┌──
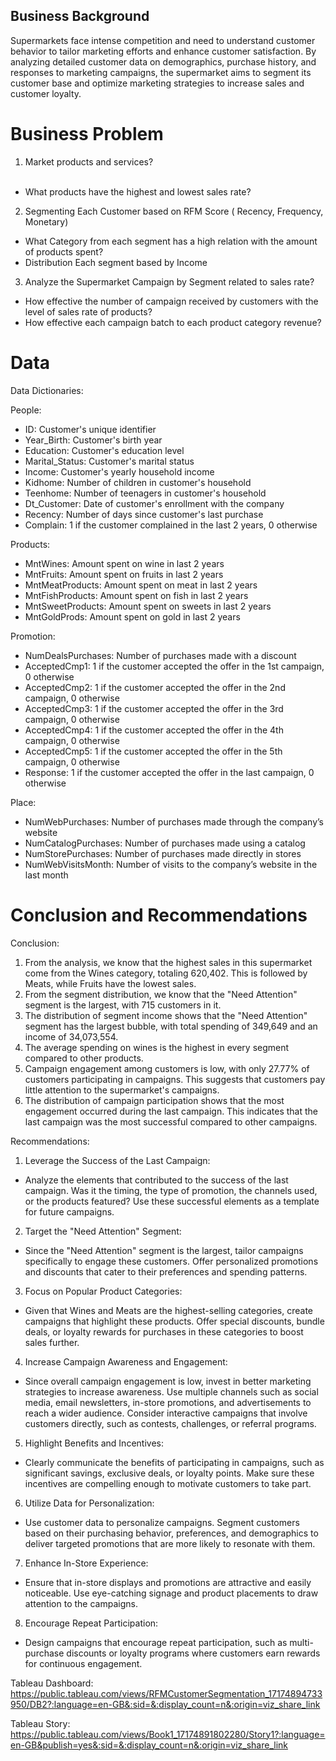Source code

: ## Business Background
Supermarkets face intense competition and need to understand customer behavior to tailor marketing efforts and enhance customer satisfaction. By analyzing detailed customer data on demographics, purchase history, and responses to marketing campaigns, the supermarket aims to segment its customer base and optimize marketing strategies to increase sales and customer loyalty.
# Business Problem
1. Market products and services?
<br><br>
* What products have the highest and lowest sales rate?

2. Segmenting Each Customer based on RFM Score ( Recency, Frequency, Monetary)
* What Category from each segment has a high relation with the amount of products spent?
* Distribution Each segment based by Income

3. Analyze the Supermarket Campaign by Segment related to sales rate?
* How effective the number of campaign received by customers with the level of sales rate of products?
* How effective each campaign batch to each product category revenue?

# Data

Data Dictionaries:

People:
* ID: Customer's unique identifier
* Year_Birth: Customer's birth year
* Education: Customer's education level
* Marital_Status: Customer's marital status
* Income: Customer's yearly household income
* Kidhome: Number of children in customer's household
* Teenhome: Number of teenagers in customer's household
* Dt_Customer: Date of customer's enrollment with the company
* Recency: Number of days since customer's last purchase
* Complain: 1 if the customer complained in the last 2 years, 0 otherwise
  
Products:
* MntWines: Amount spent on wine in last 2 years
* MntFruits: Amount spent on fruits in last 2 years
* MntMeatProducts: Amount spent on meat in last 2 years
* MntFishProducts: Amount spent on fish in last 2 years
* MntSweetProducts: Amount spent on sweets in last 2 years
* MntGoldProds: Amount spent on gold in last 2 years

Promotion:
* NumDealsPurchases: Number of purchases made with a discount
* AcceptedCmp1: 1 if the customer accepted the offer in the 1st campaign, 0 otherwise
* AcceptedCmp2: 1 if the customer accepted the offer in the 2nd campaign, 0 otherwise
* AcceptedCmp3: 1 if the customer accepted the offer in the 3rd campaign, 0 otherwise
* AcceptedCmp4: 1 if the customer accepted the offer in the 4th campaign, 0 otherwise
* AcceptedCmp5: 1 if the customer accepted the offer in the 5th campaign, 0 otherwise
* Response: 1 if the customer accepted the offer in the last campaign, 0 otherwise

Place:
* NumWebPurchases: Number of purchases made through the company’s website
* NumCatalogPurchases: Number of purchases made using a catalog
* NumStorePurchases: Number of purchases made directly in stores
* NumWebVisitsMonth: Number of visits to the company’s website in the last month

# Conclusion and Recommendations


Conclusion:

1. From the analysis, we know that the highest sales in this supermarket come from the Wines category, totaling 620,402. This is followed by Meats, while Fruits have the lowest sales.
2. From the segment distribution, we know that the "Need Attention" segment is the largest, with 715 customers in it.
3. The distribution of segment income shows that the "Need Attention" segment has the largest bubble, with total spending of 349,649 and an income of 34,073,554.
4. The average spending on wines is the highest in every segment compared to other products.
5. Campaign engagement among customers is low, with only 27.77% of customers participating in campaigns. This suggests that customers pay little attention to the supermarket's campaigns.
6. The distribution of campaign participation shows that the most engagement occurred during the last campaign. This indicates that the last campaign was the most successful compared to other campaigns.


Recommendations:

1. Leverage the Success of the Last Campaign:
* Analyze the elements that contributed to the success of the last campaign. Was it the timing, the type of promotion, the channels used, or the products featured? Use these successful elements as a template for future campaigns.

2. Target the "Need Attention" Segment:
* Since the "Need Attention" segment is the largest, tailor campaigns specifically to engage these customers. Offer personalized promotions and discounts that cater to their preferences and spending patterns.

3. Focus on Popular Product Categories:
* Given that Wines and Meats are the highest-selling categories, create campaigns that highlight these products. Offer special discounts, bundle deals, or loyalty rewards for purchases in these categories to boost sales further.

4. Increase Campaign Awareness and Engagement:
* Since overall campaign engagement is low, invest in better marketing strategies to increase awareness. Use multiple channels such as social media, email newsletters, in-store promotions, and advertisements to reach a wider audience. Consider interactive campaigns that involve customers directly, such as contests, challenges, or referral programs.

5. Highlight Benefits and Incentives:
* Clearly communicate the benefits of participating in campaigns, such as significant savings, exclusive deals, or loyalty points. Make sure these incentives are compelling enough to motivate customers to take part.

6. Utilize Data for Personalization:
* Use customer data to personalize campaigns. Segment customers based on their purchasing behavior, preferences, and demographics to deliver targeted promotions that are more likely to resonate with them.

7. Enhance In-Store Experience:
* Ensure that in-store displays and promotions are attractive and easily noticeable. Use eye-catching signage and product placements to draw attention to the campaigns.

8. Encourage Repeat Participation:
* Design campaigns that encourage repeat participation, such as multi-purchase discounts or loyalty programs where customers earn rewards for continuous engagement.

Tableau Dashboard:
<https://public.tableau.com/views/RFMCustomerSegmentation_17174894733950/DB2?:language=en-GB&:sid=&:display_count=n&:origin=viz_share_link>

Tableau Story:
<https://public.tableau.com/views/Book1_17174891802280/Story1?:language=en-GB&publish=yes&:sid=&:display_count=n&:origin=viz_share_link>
└──
INSTRUCTIONS FOR THE TASK: Could you set down, exactly as written, every line from the start of the records above through the line containing "3. Analyze the", leaving the pictures out?

ANSWER SPACE:
Source code

: ## Business Background
Supermarkets face intense competition and need to understand customer behavior to tailor marketing efforts and enhance customer satisfaction. By analyzing detailed customer data on demographics, purchase history, and responses to marketing campaigns, the supermarket aims to segment its customer base and optimize marketing strategies to increase sales and customer loyalty.
# Business Problem
1. Market products and services?
<br><br>
* What products have the highest and lowest sales rate?

2. Segmenting Each Customer based on RFM Score ( Recency, Frequency, Monetary)
* What Category from each segment has a high relation with the amount of products spent?
* Distribution Each segment based by Income

3. Analyze the Supermarket Campaign by Segment related to sales rate?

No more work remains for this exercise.